== What to produce ==
When you transcribe the data below, reproduce every line exactly and leave each picture out.

Excerpted data: Begin

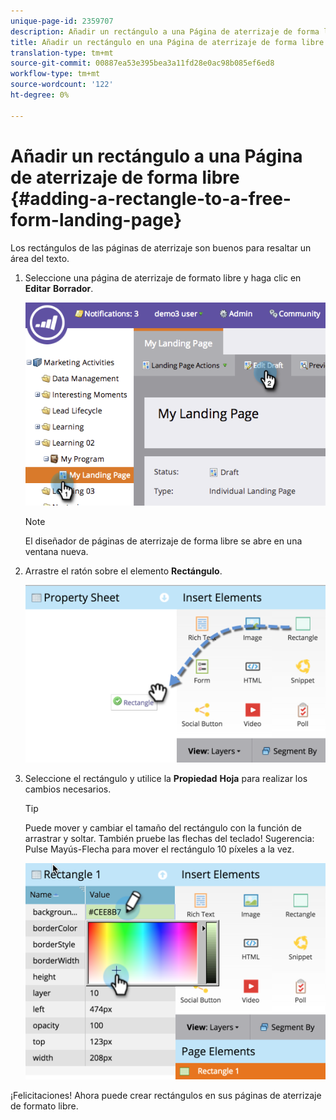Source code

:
 ```yaml
---
unique-page-id: 2359707
description: Añadir un rectángulo a una Página de aterrizaje de forma libre - Documentos de marketing - Documentación del producto
title: Añadir un rectángulo en una Página de aterrizaje de forma libre
translation-type: tm+mt
source-git-commit: 00887ea53e395bea3a11fd28e0ac98b085ef6ed8
workflow-type: tm+mt
source-wordcount: '122'
ht-degree: 0%

---
```



# Añadir un rectángulo a una Página de aterrizaje de forma libre {#adding-a-rectangle-to-a-free-form-landing-page}

Los rectángulos de las páginas de aterrizaje son buenos para resaltar un área del texto.

1. Seleccione una página de aterrizaje de formato libre y haga clic en **Editar** **Borrador**.

   ![](assets/image2014-9-16-14-3a50-3a51.png)

   >[!NOTE]
   >
   >El diseñador de páginas de aterrizaje de forma libre se abre en una ventana nueva.

1. Arrastre el ratón sobre el elemento **Rectángulo**.

   ![](assets/image2015-5-21-14-3a48-3a45.png)

1. Seleccione el rectángulo y utilice la **Propiedad** **Hoja** para realizar los cambios necesarios.

   >[!TIP]
   >
   >Puede mover y cambiar el tamaño del rectángulo con la función de arrastrar y soltar. También pruebe las flechas del teclado! Sugerencia: Pulse Mayús-Flecha para mover el rectángulo 10 píxeles a la vez.

   ![](assets/image2015-5-21-14-3a50-3a24.png)

¡Felicitaciones! Ahora puede crear rectángulos en sus páginas de aterrizaje de formato libre.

Excerpted data: End

== Expected answer ==
Source code

:
 ```yaml
---
unique-page-id: 2359707
description: Añadir un rectángulo a una Página de aterrizaje de forma libre - Documentos de marketing - Documentación del producto
title: Añadir un rectángulo en una Página de aterrizaje de forma libre
translation-type: tm+mt
source-git-commit: 00887ea53e395bea3a11fd28e0ac98b085ef6ed8
workflow-type: tm+mt
source-wordcount: '122'
ht-degree: 0%

---
```



# Añadir un rectángulo a una Página de aterrizaje de forma libre {#adding-a-rectangle-to-a-free-form-landing-page}

Los rectángulos de las páginas de aterrizaje son buenos para resaltar un área del texto.

1. Seleccione una página de aterrizaje de formato libre y haga clic en **Editar** **Borrador**.

   ![](assets/image2014-9-16-14-3a50-3a51.png)

   >[!NOTE]
   >
   >El diseñador de páginas de aterrizaje de forma libre se abre en una ventana nueva.

1. Arrastre el ratón sobre el elemento **Rectángulo**.

   ![](assets/image2015-5-21-14-3a48-3a45.png)

1. Seleccione el rectángulo y utilice la **Propiedad** **Hoja** para realizar los cambios necesarios.

   >[!TIP]
   >
   >Puede mover y cambiar el tamaño del rectángulo con la función de arrastrar y soltar. También pruebe las flechas del teclado! Sugerencia: Pulse Mayús-Flecha para mover el rectángulo 10 píxeles a la vez.

   ![](assets/image2015-5-21-14-3a50-3a24.png)

¡Felicitaciones! Ahora puede crear rectángulos en sus páginas de aterrizaje de formato libre.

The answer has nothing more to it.